И все же о содержании перевода мы можем судить по статье А. Одоевского, пересказавшего пьесу. Оказывается, трагедия из пятиактной была превращена в четырехактную, был совершенно изменен ее смысл.
Попытаемся предположить, каким текстом мог пользоваться Лермонтов: переводом Жандра или подлинником Ротру? Другими словами, соответствует ли перевод Жандра той задаче, которая могла возникнуть у Лермонтова сразу же после написанного им прибавления? Или к мысли поэта ближе подлинник Ротру?
У Ротру король Венцеслав имеет двух сыновей. Младший, Александр, любим Кассандрой. Старший, Владислав, — самовлюбленный, властный, ревнивый.
Владислав, мучимый ревностью, убивает младшего брата. И Кассандра, уверенная в преднамеренности убийства, приносит королю нож, обагренный кровью младшего сына.
Король готов наказать Владислава, но народ все же верит в честность старшего брата, опрокидывает эшафот, требует свободу Владиславу.
А. Жандр меняет характеристики персонажам. Убийца Владислав оказывается человеком честным. Убийство — случайность. Владислав потрясен смертью младшего брата, а Кассандра просит о помиловании — не наказывать! — убийцу. Таким образом, идея отмщенья — главная мысль Лермонтова в эпиграфе — у А. Жандра отсутствует.
Т. Иванова, автор статьи об эпиграфе «Смерти поэта», отмечала, что «эпиграф написан с мастерством, которого вряд ли мог достигнуть такой средний драматург, как Жандр».
Остается посмотреть текст Ротру, тем более что в нашем распоряжении имеется (как и в распоряжении Лермонтова) подлинник трагедии. Приведу подстрочник:
КАССАНДРА (рыдая у ног короля): «Великий король, августейший покровитель невинности, справедливо награждающий и наказывающий, образец чистой справедливости и правосудия, коим восхищается народ ныне и в потомстве, государь и в то же время отец, отомстите за меня, отомстите за себя, к жалости своей прибавьте свой гнев, оставьте в памяти потомства знак неумолимого судьи».

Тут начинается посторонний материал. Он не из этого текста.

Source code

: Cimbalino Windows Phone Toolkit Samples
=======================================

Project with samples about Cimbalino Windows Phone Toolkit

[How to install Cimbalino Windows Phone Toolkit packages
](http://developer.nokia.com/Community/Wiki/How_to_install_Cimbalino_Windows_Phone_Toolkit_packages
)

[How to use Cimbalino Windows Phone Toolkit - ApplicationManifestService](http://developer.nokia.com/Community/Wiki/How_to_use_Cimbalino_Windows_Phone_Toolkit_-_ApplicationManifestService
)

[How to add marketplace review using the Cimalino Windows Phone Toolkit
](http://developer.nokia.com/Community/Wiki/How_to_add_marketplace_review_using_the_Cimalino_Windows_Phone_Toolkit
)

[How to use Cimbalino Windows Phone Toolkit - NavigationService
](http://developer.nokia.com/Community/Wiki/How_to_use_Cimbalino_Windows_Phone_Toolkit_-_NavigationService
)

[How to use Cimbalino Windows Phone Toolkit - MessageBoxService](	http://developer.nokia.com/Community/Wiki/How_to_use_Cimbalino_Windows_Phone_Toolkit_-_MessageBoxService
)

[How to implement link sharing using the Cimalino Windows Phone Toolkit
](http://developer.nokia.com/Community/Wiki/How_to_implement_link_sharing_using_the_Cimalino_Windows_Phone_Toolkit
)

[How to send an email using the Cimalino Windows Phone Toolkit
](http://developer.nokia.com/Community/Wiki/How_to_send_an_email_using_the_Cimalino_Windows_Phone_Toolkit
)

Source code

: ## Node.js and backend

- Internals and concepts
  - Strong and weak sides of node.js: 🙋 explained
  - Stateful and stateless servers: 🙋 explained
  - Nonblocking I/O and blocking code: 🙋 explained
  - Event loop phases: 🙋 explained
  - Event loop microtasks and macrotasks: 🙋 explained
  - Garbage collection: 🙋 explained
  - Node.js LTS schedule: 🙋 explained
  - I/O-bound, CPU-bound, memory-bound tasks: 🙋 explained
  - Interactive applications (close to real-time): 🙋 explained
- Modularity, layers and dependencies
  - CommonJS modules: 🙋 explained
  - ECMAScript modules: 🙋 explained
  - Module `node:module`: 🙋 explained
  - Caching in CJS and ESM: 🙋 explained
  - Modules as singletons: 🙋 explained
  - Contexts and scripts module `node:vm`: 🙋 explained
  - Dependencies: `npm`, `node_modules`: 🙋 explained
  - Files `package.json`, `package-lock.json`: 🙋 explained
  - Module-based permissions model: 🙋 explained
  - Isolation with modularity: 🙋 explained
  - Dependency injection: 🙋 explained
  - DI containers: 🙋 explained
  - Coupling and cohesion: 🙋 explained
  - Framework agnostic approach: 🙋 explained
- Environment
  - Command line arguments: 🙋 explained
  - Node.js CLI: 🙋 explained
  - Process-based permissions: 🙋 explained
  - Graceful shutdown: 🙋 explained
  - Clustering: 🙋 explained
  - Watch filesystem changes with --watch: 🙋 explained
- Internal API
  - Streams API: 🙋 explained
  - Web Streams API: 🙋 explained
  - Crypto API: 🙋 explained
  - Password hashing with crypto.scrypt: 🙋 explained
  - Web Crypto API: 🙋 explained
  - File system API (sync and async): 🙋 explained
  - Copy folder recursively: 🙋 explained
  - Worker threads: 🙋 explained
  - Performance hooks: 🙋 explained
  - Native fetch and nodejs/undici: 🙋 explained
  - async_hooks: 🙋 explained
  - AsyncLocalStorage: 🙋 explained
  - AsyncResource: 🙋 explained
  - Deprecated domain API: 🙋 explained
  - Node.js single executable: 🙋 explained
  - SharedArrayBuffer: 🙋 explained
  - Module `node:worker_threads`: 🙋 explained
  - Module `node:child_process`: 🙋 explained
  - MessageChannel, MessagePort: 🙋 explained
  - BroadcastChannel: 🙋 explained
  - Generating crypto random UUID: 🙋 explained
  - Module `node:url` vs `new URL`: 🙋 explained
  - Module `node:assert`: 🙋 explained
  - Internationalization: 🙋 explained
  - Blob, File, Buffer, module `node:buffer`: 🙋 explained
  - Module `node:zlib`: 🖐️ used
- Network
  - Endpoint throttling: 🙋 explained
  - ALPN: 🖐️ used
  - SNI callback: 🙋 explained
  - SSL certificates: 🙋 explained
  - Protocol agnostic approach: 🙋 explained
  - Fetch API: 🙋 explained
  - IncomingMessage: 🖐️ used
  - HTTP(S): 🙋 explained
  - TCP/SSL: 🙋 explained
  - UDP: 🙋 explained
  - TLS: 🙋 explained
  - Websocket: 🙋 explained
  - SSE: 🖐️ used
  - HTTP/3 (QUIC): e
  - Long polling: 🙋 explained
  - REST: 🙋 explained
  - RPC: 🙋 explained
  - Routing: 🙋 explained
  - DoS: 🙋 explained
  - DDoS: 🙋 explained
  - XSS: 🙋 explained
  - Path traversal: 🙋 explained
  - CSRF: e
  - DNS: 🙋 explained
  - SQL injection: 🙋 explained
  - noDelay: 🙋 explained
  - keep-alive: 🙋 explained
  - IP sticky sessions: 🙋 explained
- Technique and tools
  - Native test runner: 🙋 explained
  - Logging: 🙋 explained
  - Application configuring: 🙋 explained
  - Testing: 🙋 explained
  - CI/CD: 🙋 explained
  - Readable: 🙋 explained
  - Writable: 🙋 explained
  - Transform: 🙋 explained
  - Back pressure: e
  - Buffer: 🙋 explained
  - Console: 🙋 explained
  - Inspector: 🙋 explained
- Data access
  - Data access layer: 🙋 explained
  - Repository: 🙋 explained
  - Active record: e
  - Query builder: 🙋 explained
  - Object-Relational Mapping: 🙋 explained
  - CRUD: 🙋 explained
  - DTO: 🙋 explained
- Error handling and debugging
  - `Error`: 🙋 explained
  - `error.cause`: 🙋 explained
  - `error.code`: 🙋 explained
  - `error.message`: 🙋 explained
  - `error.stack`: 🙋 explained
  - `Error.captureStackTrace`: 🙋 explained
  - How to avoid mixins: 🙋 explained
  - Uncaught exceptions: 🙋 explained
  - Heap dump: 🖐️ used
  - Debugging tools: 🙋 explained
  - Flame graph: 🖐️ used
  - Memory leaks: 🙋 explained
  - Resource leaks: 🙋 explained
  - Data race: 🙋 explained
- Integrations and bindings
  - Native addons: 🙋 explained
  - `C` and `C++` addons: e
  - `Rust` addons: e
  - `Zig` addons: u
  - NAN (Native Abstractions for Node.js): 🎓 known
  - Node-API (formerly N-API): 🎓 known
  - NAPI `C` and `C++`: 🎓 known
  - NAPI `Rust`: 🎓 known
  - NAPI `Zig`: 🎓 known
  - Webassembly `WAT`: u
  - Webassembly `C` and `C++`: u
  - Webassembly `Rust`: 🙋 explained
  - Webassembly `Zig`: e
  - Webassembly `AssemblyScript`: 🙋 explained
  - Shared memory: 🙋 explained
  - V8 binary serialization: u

Сходство с эпиграфом очевидное, однако посмотрим, от чего отказывается поэт в своем эпиграфе.
Лермонтов решительно отбрасывает, мягко говоря, всю комплиментарную часть текста Ротру. Если бы Лермонтову эпиграф нужен был как уловка, то возможности монолога Кассандры избыточны. «Великий… августейший покровитель… образец» и пр.
Но в том-то и дело, что Лермонтову требуется иное, он не унижается перед государем, а настаивает, требует, напоминает о долге.
«Лермонтов… обращался к императору, требуя мщения», — писала графиня Ростопчина. «Требуя», но не прося.
Эпиграф — это совершенно новый, жесткий, освобожденный от комплиментарности текст, полностью соответствующий следующим пятидесяти шести строкам первой части стихотворения. Даже лермонтовское «паду к ногам твоим» воспринимается не как выражение смирения, а как факт великого горя и боли.
Принципиальные разночтения оригинала и эпиграфа заставляют предположить, что строки эпиграфа были написаны самим Лермонтовым, приближены им к нужному смыслу. Если же говорить о «свободном» обращении Лермонтова со стихами, отобранными для эпиграфа, то известно, что эпиграфы и в «Кавказском пленнике» (1828), и в «Боярине Орше» (1835–1836), и в стихотворении «Не верь себе» (1839) были изменены поэтом.
По всей вероятности, именно такое глубокое и принципиальное расхождение с оригиналом и заставило Лермонтова отказаться от точного адресата, — текст, можно сказать, был сочинен заново.
Понимал ли Лермонтов всю опасность, которая ему грозила в связи с созданием «Смерти поэта»? Портрет Дубельта, который он рисует на полях рукописи, исчерпывающе отвечает на этот вопрос.
«Черты его имели что-то волчье и даже лисье, то есть выражали тонкую смышленость хищных зверей», — писал Герцен.
26 января, накануне дуэли, Пушкин написал удивительные, пророческие строки генералу Толю: «… истина сильнее царя».
Через несколько дней Лермонтов словно бы повторил неведомую ему пушкинскую мысль в прибавленных строчках «Смерти поэта».
Истина действительно оказалась сильнее царя.
«Трагическая смерть Пушкина, — писал Иван Панаев, — пробудила Петербург от апатии <…>. Толпы народу и экипажи с утра до ночи осаждали дом <…>. Все классы петербургского народонаселения, даже люди безграмотные, считали как бы своим долгом поклониться телу поэта.